April 24 (Bloomberg) -- Spain’s Treasury sold three-year to 10-year debt at record low yields after the Bank of Spain said growth sped up in the first quarter, underpinning a recovery in the euro region’s fourth-largest economy.
The nation’s benchmark three-, five- and 10-year bonds were sold today to yield the least since the start of series in 2004 and 2005, data released by the Madrid-based central bank showed.

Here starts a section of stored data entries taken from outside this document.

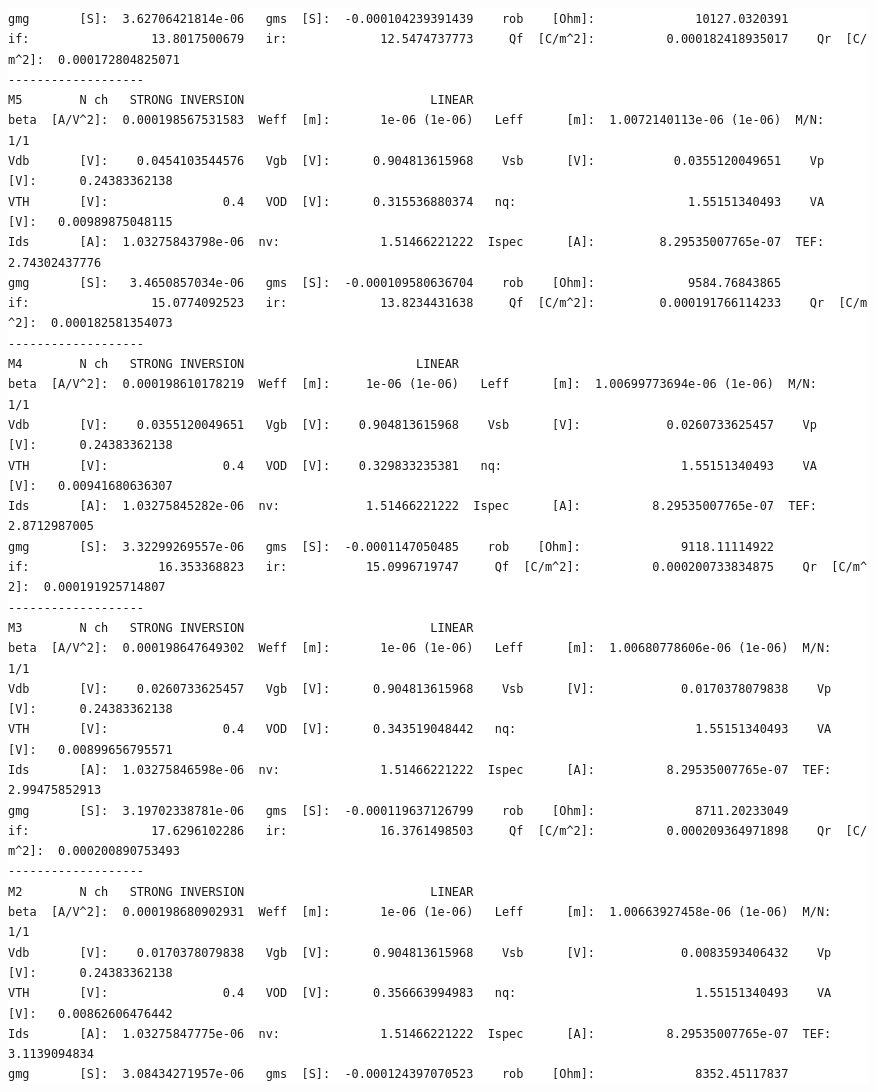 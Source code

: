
 ```
gmg       [S]:  3.62706421814e-06   gms  [S]:  -0.000104239391439    rob    [Ohm]:              10127.0320391                                     
if:                 13.8017500679   ir:             12.5474737773     Qf  [C/m^2]:          0.000182418935017    Qr  [C/m^2]:  0.000172804825071  
-------------------
M5        N ch   STRONG INVERSION                          LINEAR                                                                                
beta  [A/V^2]:  0.000198567531583  Weff  [m]:       1e-06 (1e-06)   Leff      [m]:  1.0072140113e-06 (1e-06)  M/N:                          1/1  
Vdb       [V]:    0.0454103544576   Vgb  [V]:      0.904813615968    Vsb      [V]:           0.0355120049651    Vp      [V]:      0.24383362138  
VTH       [V]:                0.4   VOD  [V]:      0.315536880374   nq:                        1.55151340493    VA      [V]:   0.00989875048115  
Ids       [A]:  1.03275843798e-06  nv:              1.51466221222  Ispec      [A]:         8.29535007765e-07  TEF:                2.74302437776  
gmg       [S]:   3.4650857034e-06   gms  [S]:  -0.000109580636704    rob    [Ohm]:             9584.76843865                                     
if:                 15.0774092523   ir:             13.8234431638     Qf  [C/m^2]:         0.000191766114233    Qr  [C/m^2]:  0.000182581354073  
-------------------
M4        N ch   STRONG INVERSION                        LINEAR                                                                                 
beta  [A/V^2]:  0.000198610178219  Weff  [m]:     1e-06 (1e-06)   Leff      [m]:  1.00699773694e-06 (1e-06)  M/N:                          1/1  
Vdb       [V]:    0.0355120049651   Vgb  [V]:    0.904813615968    Vsb      [V]:            0.0260733625457    Vp      [V]:      0.24383362138  
VTH       [V]:                0.4   VOD  [V]:    0.329833235381   nq:                         1.55151340493    VA      [V]:   0.00941680636307  
Ids       [A]:  1.03275845282e-06  nv:            1.51466221222  Ispec      [A]:          8.29535007765e-07  TEF:                 2.8712987005  
gmg       [S]:  3.32299269557e-06   gms  [S]:  -0.0001147050485    rob    [Ohm]:              9118.11114922                                     
if:                  16.353368823   ir:           15.0996719747     Qf  [C/m^2]:          0.000200733834875    Qr  [C/m^2]:  0.000191925714807  
-------------------
M3        N ch   STRONG INVERSION                          LINEAR                                                                                 
beta  [A/V^2]:  0.000198647649302  Weff  [m]:       1e-06 (1e-06)   Leff      [m]:  1.00680778606e-06 (1e-06)  M/N:                          1/1  
Vdb       [V]:    0.0260733625457   Vgb  [V]:      0.904813615968    Vsb      [V]:            0.0170378079838    Vp      [V]:      0.24383362138  
VTH       [V]:                0.4   VOD  [V]:      0.343519048442   nq:                         1.55151340493    VA      [V]:   0.00899656795571  
Ids       [A]:  1.03275846598e-06  nv:              1.51466221222  Ispec      [A]:          8.29535007765e-07  TEF:                2.99475852913  
gmg       [S]:  3.19702338781e-06   gms  [S]:  -0.000119637126799    rob    [Ohm]:              8711.20233049                                     
if:                 17.6296102286   ir:             16.3761498503     Qf  [C/m^2]:          0.000209364971898    Qr  [C/m^2]:  0.000200890753493  
-------------------
M2        N ch   STRONG INVERSION                          LINEAR                                                                                 
beta  [A/V^2]:  0.000198680902931  Weff  [m]:       1e-06 (1e-06)   Leff      [m]:  1.00663927458e-06 (1e-06)  M/N:                          1/1  
Vdb       [V]:    0.0170378079838   Vgb  [V]:      0.904813615968    Vsb      [V]:            0.0083593406432    Vp      [V]:      0.24383362138  
VTH       [V]:                0.4   VOD  [V]:      0.356663994983   nq:                         1.55151340493    VA      [V]:   0.00862606476442  
Ids       [A]:  1.03275847775e-06  nv:              1.51466221222  Ispec      [A]:          8.29535007765e-07  TEF:                 3.1139094834  
gmg       [S]:  3.08434271957e-06   gms  [S]:  -0.000124397070523    rob    [Ohm]:              8352.45117837                                     
```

The sale took place after the Bank of Spain estimated in its monthly bulletin that Spain’s gross domestic product expanded 0.4 percent from the previous quarter in the first three months of the year, beating economists’ estimates.

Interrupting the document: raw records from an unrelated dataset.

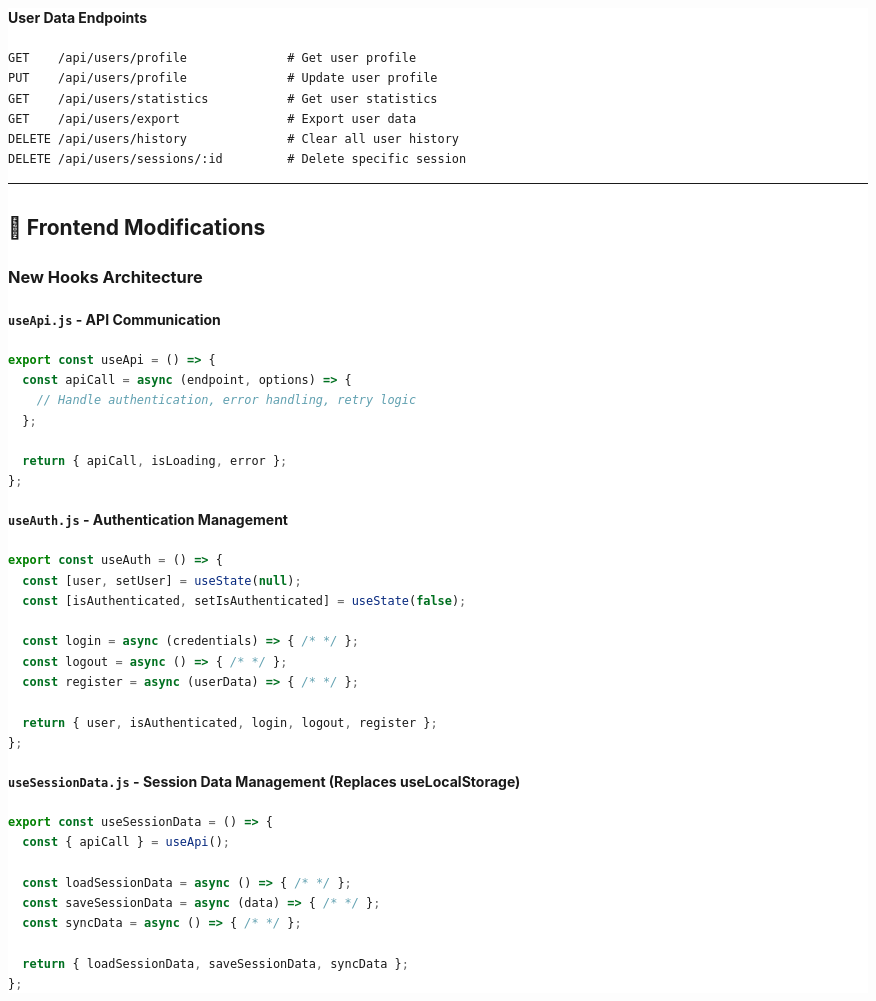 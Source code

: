 #### User Data Endpoints
```
GET    /api/users/profile              # Get user profile
PUT    /api/users/profile              # Update user profile
GET    /api/users/statistics           # Get user statistics
GET    /api/users/export               # Export user data
DELETE /api/users/history              # Clear all user history
DELETE /api/users/sessions/:id         # Delete specific session
```

---

## 🔧 Frontend Modifications

### New Hooks Architecture

#### `useApi.js` - API Communication
```javascript
export const useApi = () => {
  const apiCall = async (endpoint, options) => {
    // Handle authentication, error handling, retry logic
  };
  
  return { apiCall, isLoading, error };
};
```

#### `useAuth.js` - Authentication Management
```javascript
export const useAuth = () => {
  const [user, setUser] = useState(null);
  const [isAuthenticated, setIsAuthenticated] = useState(false);
  
  const login = async (credentials) => { /* */ };
  const logout = async () => { /* */ };
  const register = async (userData) => { /* */ };
  
  return { user, isAuthenticated, login, logout, register };
};
```

#### `useSessionData.js` - Session Data Management (Replaces useLocalStorage)
```javascript
export const useSessionData = () => {
  const { apiCall } = useApi();
  
  const loadSessionData = async () => { /* */ };
  const saveSessionData = async (data) => { /* */ };
  const syncData = async () => { /* */ };
  
  return { loadSessionData, saveSessionData, syncData };
};
```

While the economy has grown for three straight quarters after emerging last year from its second recession since 2008, Prime Minister Mariano Rajoy has called on the European Central Bank President Mario Draghi to tackle the euro’s appreciation and deflation concerns threatening Spain’s competitiveness.
“Investors are more confident that the progressive structural reforms are filtering into the real economy,” Annalisa Piazza, a fixed-income analyst at Newedge Group in London, said in an e-mailed comment today. The debt sale “received good demand, confirming the appetite for the European monetary union periphery’s debt despite record low yields,” she said.

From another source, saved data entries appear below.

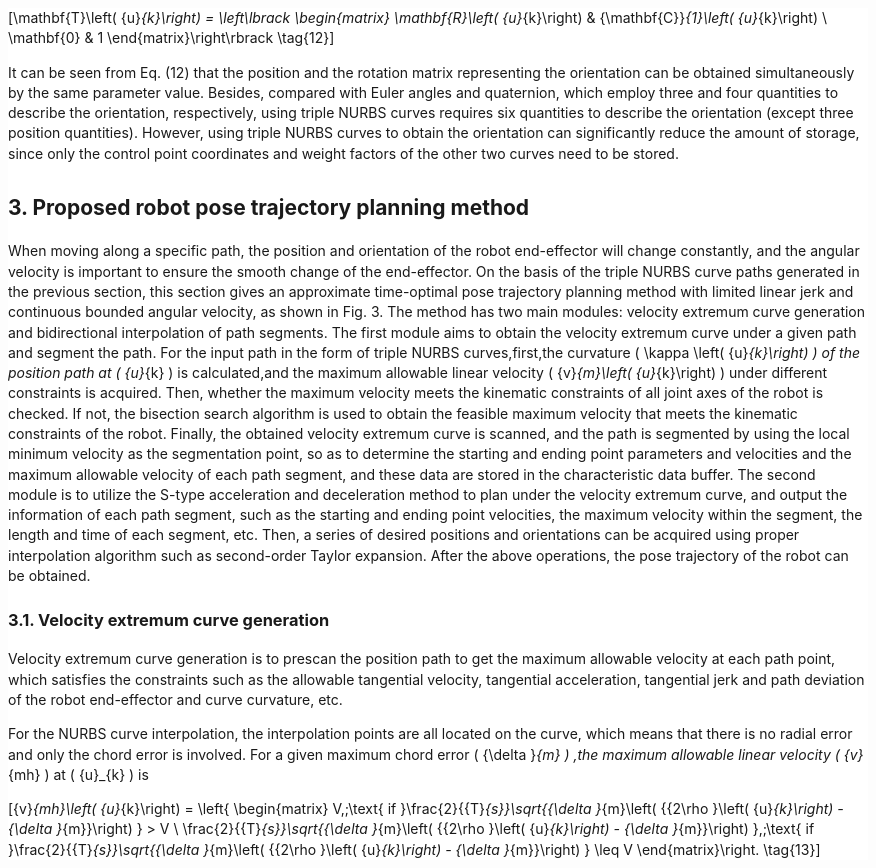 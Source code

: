 \[\mathbf{T}\left( {u}_{k}\right)  = \left\lbrack  \begin{matrix} \mathbf{R}\left( {u}_{k}\right) & {\mathbf{C}}_{1}\left( {u}_{k}\right) \\  \mathbf{0} & 1 \end{matrix}\right\rbrack   \tag{12}\]

It can be seen from Eq. (12) that the position and the rotation matrix representing the orientation can be obtained simultaneously by the same parameter value. Besides, compared with Euler angles and quaternion, which employ three and four quantities to describe the orientation, respectively, using triple NURBS curves requires six quantities to describe the orientation (except three position quantities). However, using triple NURBS curves to obtain the orientation can significantly reduce the amount of storage, since only the control point coordinates and weight factors of the other two curves need to be stored.

## 3. Proposed robot pose trajectory planning method

When moving along a specific path, the position and orientation of the robot end-effector will change constantly, and the angular velocity is important to ensure the smooth change of the end-effector. On the basis of the triple NURBS curve paths generated in the previous section, this section gives an approximate time-optimal pose trajectory planning method with limited linear jerk and continuous bounded angular velocity, as shown in Fig. 3. The method has two main modules: velocity extremum curve generation and bidirectional interpolation of path segments. The first module aims to obtain the velocity extremum curve under a given path and segment the path. For the input path in the form of triple NURBS curves,first,the curvature \( \kappa \left( {u}_{k}\right) \) of the position path at \( {u}_{k} \) is calculated,and the maximum allowable linear velocity \( {v}_{m}\left( {u}_{k}\right) \) under different constraints is acquired. Then, whether the maximum velocity meets the kinematic constraints of all joint axes of the robot is checked. If not, the bisection search algorithm is used to obtain the feasible maximum velocity that meets the kinematic constraints of the robot. Finally, the obtained velocity extremum curve is scanned, and the path is segmented by using the local minimum velocity as the segmentation point, so as to determine the starting and ending point parameters and velocities and the maximum allowable velocity of each path segment, and these data are stored in the characteristic data buffer. The second module is to utilize the S-type acceleration and deceleration method to plan under the velocity extremum curve, and output the information of each path segment, such as the starting and ending point velocities, the maximum velocity within the segment, the length and time of each segment, etc. Then, a series of desired positions and orientations can be acquired using proper interpolation algorithm such as second-order Taylor expansion. After the above operations, the pose trajectory of the robot can be obtained.








### 3.1. Velocity extremum curve generation

Velocity extremum curve generation is to prescan the position path to get the maximum allowable velocity at each path point, which satisfies the constraints such as the allowable tangential velocity, tangential acceleration, tangential jerk and path deviation of the robot end-effector and curve curvature, etc.

For the NURBS curve interpolation, the interpolation points are all located on the curve, which means that there is no radial error and only the chord error is involved. For a given maximum chord error \( {\delta }_{m} \) ,the maximum allowable linear velocity \( {v}_{mh} \) at \( {u}_{k} \) is

\[{v}_{mh}\left( {u}_{k}\right)  = \left\{  \begin{matrix} V,\;\text{ if }\frac{2}{{T}_{s}}\sqrt{{\delta }_{m}\left( {{2\rho }\left( {u}_{k}\right)  - {\delta }_{m}}\right) } > V \\  \frac{2}{{T}_{s}}\sqrt{{\delta }_{m}\left( {{2\rho }\left( {u}_{k}\right)  - {\delta }_{m}}\right) },\;\text{ if }\frac{2}{{T}_{s}}\sqrt{{\delta }_{m}\left( {{2\rho }\left( {u}_{k}\right)  - {\delta }_{m}}\right) } \leq  V \end{matrix}\right.  \tag{13}\]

The first-quarter performance means Spain is on track to post a 1.2 percent expansion this year, the Bank of Spain said. The government has targeted growth of 1 percent.
Carrefour SA, France’s largest retailer, this month said that a 0.1 percent gain in same-store sales in Spain, its third-largest country by revenue after France and Brazil, helped offset weakness in Italy and China in the first quarter.
Rajoy still needs to battle a debt burden approaching 100 percent of economic output while inflation has slumped, with prices falling last month for the first time since 2009. Unemployment will remain close to 25 percent through 2015, the International Monetary Fund forecasts.
“There is a risk of deflation,” said Alfredo Arahuetes Garcia, head of the economy department at Pontificia Comillas University in Madrid. “Costs are being clamped down on everywhere and wages aren’t being raised.”
All the same, investors are flocking back to the country as improving confidence in its economy helped push Spain’s five-year borrowing costs this month to below those of the U.S. for the first time since 2007. Stocks have surged, with the benchmark Ibex-35 index gaining 5.7 percent this year.
The yield on Spain’s 10-year bonds was at 3.06 percent at 12:57 p.m. in Madrid, up from its eight-year low of 3.039 percent reached yesterday. That compares with a euro-era high of 7.75 percent in 2012, when the government had to seek European Union aid to bailout its banking sector. Spain now pays 152 basis points more than Germany to borrow for 10 years, compared with a peak of 650 points in 2012.
The Treasury today sold 5.56 billion euros ($7.69 billion) of debt, exceeding its maximum goal for the sale, as notes maturing in April 2017 and April 2019 were sold to yield respectively 1.022 and 1.663 percent, while its bond maturing in April 2024 was sold to yield 3.059 percent. Spain’s five-year borrowing costs were close to those of the U.S., which yesterday paid 1.7 percent.
The government will issue less than its planned net target of 65 billion euros this year as the cost of servicing debt has fallen while tax receipts are increasing, Economy Minister Luis de Guindos said yesterday.
“Faster growth is consistent with indicators showing job creation as well as stronger consumer confidence and industrial production,” said Victor Echevarria, an economist at BNP Paribas SA in London. “A continued improvement on the labor market and an increase in credit will be key for the expansion to continue.”